Problems for Borders means problems for authors

The news about Borders UK being up for sale and struggling to find a buyer, which could result in them going into administration this week, is bad news for the staff, authors, publishers and readers.  Unfortunately it is a sign of the times both economic and the way the entire publishing and bookselling industry is changing.

Borders UK hopes to sell about 36 of its 45 bookshops and if it does then at least there will still  be a book chain on the high street along with Waterstones and W.H. Smiths, although I tend not to think of the latter as a bookshop and can't recall the last time I actually bought a book there.

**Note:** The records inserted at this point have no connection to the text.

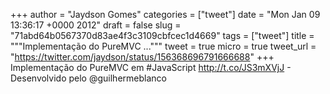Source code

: 
+++
author = "Jaydson Gomes"
categories = ["tweet"]
date = "Mon Jan 09 13:36:17 +0000 2012"
draft = false
slug = "71abd64b0567370d83ae4f3c3109cbfcec1d4669"
tags = ["tweet"]
title = """Implementação do PureMVC ..."""
tweet = true
micro = true
tweet_url = "https://twitter.com/jaydson/status/156368696791666688"
+++
Implementação do PureMVC em #JavaScript http://t.co/JS3mXVjJ - Desenvolvido pelo @guilhermeblanco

Books etc, is holding closing-down sales at its remaining eight stores, which are due to shut their doors early in 2010.

It is reported in the media that Borders is talking to HMV, which owns rival Waterstone's, who are only interested in buying a handful of stores, and probably then to cherry pick the locations.

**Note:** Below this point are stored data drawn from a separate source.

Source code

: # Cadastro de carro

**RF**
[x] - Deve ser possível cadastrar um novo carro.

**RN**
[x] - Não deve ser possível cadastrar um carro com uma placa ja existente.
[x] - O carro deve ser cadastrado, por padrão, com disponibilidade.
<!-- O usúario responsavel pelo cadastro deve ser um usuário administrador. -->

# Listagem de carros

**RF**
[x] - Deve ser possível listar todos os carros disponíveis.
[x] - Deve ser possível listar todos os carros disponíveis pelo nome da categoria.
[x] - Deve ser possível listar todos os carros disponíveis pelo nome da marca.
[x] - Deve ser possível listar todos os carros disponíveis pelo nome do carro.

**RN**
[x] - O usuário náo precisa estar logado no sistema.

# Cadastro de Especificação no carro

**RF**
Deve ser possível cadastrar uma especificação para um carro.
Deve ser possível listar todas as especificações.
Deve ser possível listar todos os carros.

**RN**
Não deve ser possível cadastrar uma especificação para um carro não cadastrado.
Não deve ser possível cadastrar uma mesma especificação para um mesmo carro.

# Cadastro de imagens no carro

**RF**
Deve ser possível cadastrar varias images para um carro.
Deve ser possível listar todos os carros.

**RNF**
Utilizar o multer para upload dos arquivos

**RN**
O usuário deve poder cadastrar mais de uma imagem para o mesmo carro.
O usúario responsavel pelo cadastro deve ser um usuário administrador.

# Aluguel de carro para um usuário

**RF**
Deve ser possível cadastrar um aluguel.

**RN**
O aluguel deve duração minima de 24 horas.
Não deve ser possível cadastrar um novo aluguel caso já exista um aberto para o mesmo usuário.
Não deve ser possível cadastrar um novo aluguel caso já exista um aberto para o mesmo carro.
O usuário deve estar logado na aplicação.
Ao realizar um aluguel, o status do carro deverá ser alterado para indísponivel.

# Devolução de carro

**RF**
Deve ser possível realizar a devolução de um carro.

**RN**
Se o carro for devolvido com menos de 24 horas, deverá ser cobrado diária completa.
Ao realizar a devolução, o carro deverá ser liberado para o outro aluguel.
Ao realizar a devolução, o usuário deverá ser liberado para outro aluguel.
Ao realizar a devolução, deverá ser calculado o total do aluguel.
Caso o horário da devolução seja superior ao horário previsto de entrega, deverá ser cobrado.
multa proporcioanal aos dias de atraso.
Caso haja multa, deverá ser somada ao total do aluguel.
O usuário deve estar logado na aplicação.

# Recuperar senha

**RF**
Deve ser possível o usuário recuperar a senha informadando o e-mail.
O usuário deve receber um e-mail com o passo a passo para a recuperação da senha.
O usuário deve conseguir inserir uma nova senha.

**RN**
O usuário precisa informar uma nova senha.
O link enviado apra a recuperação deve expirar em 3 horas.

If Borders goes into administration this sounds like Woolworth's all over again and publishers will receive a high level of returns therefore denting their blance sheets, which in turn will mean reductions in commissioning new titles and author cutbacks.

The growth of cheaper books and the rise of online book stores has hit all bookshops. It's also affected publishers and authors.  There is one silver lining in this cloud though and that is online bookshops offer readers a far greater choice than any bricks and mortar shop can (always given that the reader has access to the Internet) and it also means that many more authors can have their books show cased.